I recently watched in it’s entirety “Arrested Development“. The simple critique: the first season is an elaborate set of “jumping the shark” story-lines that quite ironically move the story toward a surprisingly humane treatment of of the species Americana (dysfunctional) familia circa 2001. Even as good as the first season is, I found the second season to suffer from an ailment other such similar species share: a loss of self-reflection upon the very internal processes that once moved me.  And in so losing touch with this core defining element there is nothing that remains but what is crudely writ large.  And without a healthy dose of  self-awareness and even self-deprecation, the patient transforms into a caricature of itself.  Whether it is swift or prolonged under this malaise, death nonetheless comes in the form infinite loop of banal parody: Americana (dysfunctional) auto-parodic familia [sic].

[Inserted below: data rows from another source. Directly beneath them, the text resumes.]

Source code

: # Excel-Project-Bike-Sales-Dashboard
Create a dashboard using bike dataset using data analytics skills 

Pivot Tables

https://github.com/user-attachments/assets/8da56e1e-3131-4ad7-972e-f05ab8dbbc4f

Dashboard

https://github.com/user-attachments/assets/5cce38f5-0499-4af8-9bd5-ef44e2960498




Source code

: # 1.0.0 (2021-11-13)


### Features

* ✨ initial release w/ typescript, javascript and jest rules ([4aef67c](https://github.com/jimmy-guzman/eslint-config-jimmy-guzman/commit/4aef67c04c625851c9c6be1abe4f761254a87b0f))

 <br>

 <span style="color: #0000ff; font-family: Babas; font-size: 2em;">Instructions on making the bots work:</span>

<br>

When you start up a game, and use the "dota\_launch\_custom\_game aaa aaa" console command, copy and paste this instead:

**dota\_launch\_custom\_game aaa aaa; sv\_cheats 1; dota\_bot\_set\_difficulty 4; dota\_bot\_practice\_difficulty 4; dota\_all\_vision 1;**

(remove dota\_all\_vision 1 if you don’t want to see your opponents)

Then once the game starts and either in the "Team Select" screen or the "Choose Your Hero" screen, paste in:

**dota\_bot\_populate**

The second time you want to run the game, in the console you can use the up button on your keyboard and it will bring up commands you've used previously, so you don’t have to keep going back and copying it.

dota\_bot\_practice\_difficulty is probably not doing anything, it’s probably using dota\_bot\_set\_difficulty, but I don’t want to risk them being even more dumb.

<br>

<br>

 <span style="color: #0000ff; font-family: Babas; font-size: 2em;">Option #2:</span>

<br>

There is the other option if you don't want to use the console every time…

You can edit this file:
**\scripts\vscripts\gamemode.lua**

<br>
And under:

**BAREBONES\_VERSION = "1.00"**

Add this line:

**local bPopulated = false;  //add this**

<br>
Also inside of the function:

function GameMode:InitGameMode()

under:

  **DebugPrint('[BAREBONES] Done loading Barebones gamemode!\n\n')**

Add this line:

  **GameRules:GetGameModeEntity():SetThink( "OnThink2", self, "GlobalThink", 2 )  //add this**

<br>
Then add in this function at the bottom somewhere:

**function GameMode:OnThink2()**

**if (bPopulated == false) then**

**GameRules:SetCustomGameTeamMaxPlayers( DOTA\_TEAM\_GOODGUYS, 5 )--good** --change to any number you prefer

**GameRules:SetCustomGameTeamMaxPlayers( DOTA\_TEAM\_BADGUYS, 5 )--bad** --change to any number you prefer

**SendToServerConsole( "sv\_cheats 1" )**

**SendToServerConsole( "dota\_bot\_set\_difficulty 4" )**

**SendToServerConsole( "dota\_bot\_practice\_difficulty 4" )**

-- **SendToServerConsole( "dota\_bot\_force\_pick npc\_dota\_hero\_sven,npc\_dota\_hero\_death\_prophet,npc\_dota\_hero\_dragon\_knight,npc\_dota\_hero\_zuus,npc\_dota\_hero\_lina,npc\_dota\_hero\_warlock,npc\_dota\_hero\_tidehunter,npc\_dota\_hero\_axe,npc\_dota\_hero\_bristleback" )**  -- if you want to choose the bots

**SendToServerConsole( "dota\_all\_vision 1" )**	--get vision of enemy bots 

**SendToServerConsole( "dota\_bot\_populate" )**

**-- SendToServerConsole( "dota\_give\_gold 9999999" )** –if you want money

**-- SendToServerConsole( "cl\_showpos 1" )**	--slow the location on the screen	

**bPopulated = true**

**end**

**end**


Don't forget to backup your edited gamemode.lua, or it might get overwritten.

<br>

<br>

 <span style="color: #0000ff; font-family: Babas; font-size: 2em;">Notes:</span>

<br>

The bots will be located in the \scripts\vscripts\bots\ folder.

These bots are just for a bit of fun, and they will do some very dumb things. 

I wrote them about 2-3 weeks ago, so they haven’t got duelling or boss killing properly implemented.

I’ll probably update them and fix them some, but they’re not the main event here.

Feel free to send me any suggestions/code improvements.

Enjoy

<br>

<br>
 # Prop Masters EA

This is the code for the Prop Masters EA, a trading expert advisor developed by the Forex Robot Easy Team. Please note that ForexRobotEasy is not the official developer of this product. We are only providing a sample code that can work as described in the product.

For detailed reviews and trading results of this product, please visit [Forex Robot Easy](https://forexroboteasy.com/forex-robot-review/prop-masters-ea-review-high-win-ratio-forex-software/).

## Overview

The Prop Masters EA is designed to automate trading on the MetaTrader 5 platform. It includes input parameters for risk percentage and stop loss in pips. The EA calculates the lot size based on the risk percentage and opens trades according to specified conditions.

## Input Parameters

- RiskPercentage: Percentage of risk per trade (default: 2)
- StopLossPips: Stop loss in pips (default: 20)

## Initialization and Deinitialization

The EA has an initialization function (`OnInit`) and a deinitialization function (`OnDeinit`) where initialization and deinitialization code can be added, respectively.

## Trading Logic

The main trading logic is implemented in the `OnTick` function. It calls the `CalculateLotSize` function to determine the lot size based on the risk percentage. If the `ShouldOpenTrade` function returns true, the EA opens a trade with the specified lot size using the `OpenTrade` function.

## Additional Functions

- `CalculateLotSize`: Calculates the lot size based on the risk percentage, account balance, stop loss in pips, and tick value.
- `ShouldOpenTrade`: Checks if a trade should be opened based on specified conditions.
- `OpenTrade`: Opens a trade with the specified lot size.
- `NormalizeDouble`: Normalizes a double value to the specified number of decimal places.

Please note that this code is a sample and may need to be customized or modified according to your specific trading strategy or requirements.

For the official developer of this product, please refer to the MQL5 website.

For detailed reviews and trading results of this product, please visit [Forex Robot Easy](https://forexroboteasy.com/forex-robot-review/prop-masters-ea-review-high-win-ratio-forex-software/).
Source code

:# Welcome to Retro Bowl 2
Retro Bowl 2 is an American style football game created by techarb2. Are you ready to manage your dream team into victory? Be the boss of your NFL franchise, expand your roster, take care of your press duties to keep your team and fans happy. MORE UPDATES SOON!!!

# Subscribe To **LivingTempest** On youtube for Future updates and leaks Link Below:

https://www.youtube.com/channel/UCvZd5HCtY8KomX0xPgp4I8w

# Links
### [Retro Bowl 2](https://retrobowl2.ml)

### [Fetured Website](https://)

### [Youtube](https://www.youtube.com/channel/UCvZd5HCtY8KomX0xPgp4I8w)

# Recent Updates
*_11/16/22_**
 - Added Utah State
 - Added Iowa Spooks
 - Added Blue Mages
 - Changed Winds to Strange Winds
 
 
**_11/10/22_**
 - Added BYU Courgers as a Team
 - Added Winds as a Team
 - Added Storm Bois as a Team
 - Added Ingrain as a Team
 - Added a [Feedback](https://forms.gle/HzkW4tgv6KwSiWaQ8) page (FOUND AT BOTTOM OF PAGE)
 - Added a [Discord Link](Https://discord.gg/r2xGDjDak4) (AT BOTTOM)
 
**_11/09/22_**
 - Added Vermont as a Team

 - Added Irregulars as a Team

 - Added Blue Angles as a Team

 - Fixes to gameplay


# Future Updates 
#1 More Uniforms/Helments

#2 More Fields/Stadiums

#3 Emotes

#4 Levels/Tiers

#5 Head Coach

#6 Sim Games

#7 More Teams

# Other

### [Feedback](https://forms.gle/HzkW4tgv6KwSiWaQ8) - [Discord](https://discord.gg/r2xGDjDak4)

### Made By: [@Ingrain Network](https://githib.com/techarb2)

But it is not only the churned bastard children of Hollywood that is susceptible to this disease of the soul.  This particular virus is equally found, and more tragically the case may be, in we Homo Sapiens.  We suffer, too, to become a parody of our image of ourselves.  We no longer are able to grow as human beings, and instead from one day to the next we repeat ad nausea our yester-self.  While this disease manifests itself often in the twilight years of life, the vector for infection finds ample opportunity during times of comfort-ability.  But before I go too far in trying to claim more than you might infer from reading what is to proceed, permit me the small courtesy of inoculating you from any inductivist claim of universality and with similar severity of a surgeon general inform you, dear reader, to remain calm and not panic as the disease I have is not transmittable by any means other than via auto-inoculation.  I am sick and have lived a life in a state of arrested development for much of my life.

I have found in my own life that the best diseases, as it were, are the ones that progress you rapidly out of good health; with these diseases I know I am sick.  I know all too well with aid of softened memories what it feels to be healthy for it was only yesterday I felt spritely, this weakness now in my limbs an enemy to be despised and fought off.  But what of degenerative diseases, those sicknesses that grow slowly so that their shadow goes unmarked by us under our noon-day sun?  You believe you are healthy and everyday you grow sicker you merely re-normalize yourself to this new state of a gradual decline toward collapse.  I only now find myself recovering from one such degenerative disease, one that started farther back that I might wish to admit.  But like a lot of diseases there is no known cure, only remedies to tide you over till the next outbreak.  My apologies to be the bearer of this news, but to be honest, I suspect we all suffer from arrested development.  The only distinction without any real difference is that we suffer it to different degrees along different dimensions during different times in our lives.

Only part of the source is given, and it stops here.